Он с улыбкой глядит на старика. -

— А нам где уж! Старший брат Иван — председатель сельсовета. Целые дни на работе. Второй — Артемон — колхозный бригадир на тонях. Петя, меньшой, учится. А я с участка на участок знай поспевай. Ах, хороши у нас леса!

Он оживляется.

— Ведь тут, когда лесное хозяйство в больших масштабах поставим, — миллионы будем получать. И строевой, и корабельный, и бревна, и доски, и другие материалы. И в наш Союз, и за границу — на сотни лет хватит. А сколько дополнительных статей дохода: деготь, смола, терпентин... Да разве все перечислишь!

Гриша с увлечением рассказывает, как растет сеть лесозаготовок, какие машины заказаны для завода в Москве и в Ленинграде, как с каждым днем все быстрее свистят электрические пилы в тихих прежде бухтах, распиливая и обрабатывая экспортный лес.

— Да, они у меня не охотники, — вздыхая, говорит Василий Осипыч, — на мошников пойдут, а на медведя — куды им нонь...

За окном летний северный день незаметно переливается в светлую ночь. Небо прозрачно и тихо, но в комнатах наплывающие тени мешают заниматься рукодельем. Домна Емельяновна, оставив вязанье, подсаживается к нам с прялкой. Вить куделю можно и в сумерках.

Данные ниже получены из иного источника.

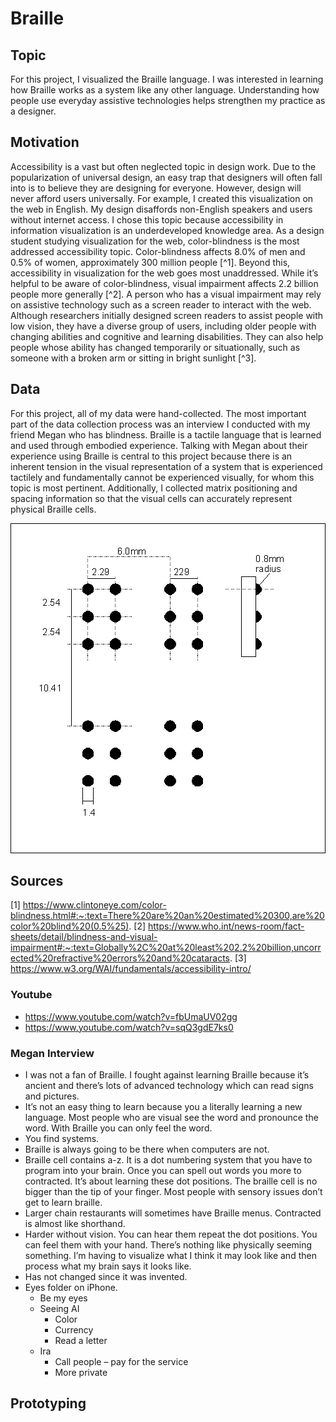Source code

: # Braille

## Topic
For this project, I visualized the Braille language. I was interested in learning how Braille works as a system like any other language. Understanding how people use everyday assistive technologies helps strengthen my practice as a designer. 
## Motivation
Accessibility is a vast but often neglected topic in design work. Due to the popularization of universal design, an easy trap that designers will often fall into is to believe they are designing for everyone. However, design will never afford users universally. For example, I created this visualization on the web in English. My design disaffords non-English speakers and users without internet access.
I chose this topic because accessibility in information visualization is an underdeveloped knowledge area. As a design student studying visualization for the web, color-blindness is the most addressed accessibility topic. Color-blindness affects 8.0% of men and 0.5% of women, approximately 300 million people [^1]. Beyond this, accessibility in visualization for the web goes most unaddressed. While it’s helpful to be aware of color-blindness, visual impairment affects 2.2 billion people more generally [^2]. A person who has a visual impairment may rely on assistive technology such as a screen reader to interact with the web. Although researchers initially designed screen readers to assist people with low vision, they have a diverse group of users, including older people with changing abilities and cognitive and learning disabilities. They can also help people whose ability has changed temporarily or situationally, such as someone with a broken arm or sitting in bright sunlight [^3].
## Data
For this project, all of my data were hand-collected. The most important part of the data collection process was an interview I conducted with my friend Megan who has blindness. Braille is a tactile language that is learned and used through embodied experience. Talking with Megan about their experience using Braille is central to this project because there is an inherent tension in the visual representation of a system that is experienced tactilely and fundamentally cannot be experienced visually, for whom this topic is most pertinent. Additionally, I collected matrix positioning and spacing information so that the visual cells can accurately represent physical Braille cells. 

![Braille cell spacing and positioning](/images/cell_spacing.gif)


## Sources

[1] https://www.clintoneye.com/color-blindness.html#:~:text=There%20are%20an%20estimated%20300,are%20color%20blind%20(0.5%25).
[2] https://www.who.int/news-room/fact-sheets/detail/blindness-and-visual-impairment#:~:text=Globally%2C%20at%20least%202.2%20billion,uncorrected%20refractive%20errors%20and%20cataracts. 
[3] https://www.w3.org/WAI/fundamentals/accessibility-intro/ 


### Youtube
* https://www.youtube.com/watch?v=fbUmaUV02gg
* https://www.youtube.com/watch?v=sqQ3gdE7ks0


### Megan Interview

* I was not a fan of Braille. I fought against learning Braille because it’s ancient and there’s lots of advanced technology which can read signs and pictures.
* It’s not an easy thing to learn because you a literally learning a new language. Most people who are visual see the word and pronounce the word. With Braille you can only feel the word.
* You find systems.
* Braille is always going to be there when computers are not.
* Braille cell contains a-z. It is a dot numbering system that you have to program into your brain. Once you can spell out words you more to contracted. It’s about learning these dot positions. The braille cell is no bigger than the tip of your finger. Most people with sensory issues don’t get to learn braille.
* Larger chain restaurants will sometimes have Braille menus.
Contracted is almost like shorthand.
* Harder without vision. You can hear them repeat the dot positions. You can feel them with your hand. There’s nothing like physically seeming something. I’m having to visualize what I think it may look like and then process what my brain says it looks like.
* Has not changed since it was invented.
* Eyes folder on iPhone.
    * Be my eyes
    * Seeing AI
        * Color
        * Currency
        * Read a letter
    * Ira
        * Call people – pay for the service
        * More private	



## Prototyping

Тонкие вечерние облака медленными крыльями плывут в светлой глубине неба, осеняя зубчатые вершины леса. Прозрачные облака напоминают о недосказанном.

— Вы еще не все рассказали, дедушка.

— Ась?

[167]

— Вы еще не рассказали, как вы на лебедей охотились.

Василий Осипыч, словно не слыша нашей просьбы, задумчиво глядит в окно.

— Да, и на лебедей, бывало, хаживал, — помолчав, говорит он и оборачивается к нам, — да ведь когда?... Давно!

Он опять молчит.

— И где нонь лебедь? Нонь лебеди к прежним местам не залетывают. Нонь в лесу каждый угол человеком занят. Шум, гам, крик стоит, пилы скрыпят, топоры стукают. Там, где прежь лебединый прилет был, нонь люди, машины. Свалка...

— Не свалка, папаша, а отходы строительных материалов, — поправляет старика Гриша, — мы их еще несколько раз в дело пустим. Стружки, опилки, — ничего у нас даром не пропадет.

— Так-то так, — нехотя отзывается старый охотник, В нем незаметно никакого протеста против работы сына, никакой враждебности к новым порядкам. Ему только грустно, что растущая индустрия оттесняет лебединый прилет...

— Нонь лебедям и придружитьсе негде, и прилететь некуды, — говорит с сожалением старик. — Лебедь — он птица природная, ему нать берег нетронутый, воздух тихой. А у нас завод так гудёт, так гудёт, — аж до самой Оленицы слышно.

— Погоди, папаша, скоро еще два корпуса выведем. Новую трубу пароход из Кандалакши привез, прямо в небо воткнется. В этом году у нас заказов — не провернешь. А что еще дальше будет!

Василий Осипыч, подперев рукой седую кудрявую голову, не перебивая, слушает сына.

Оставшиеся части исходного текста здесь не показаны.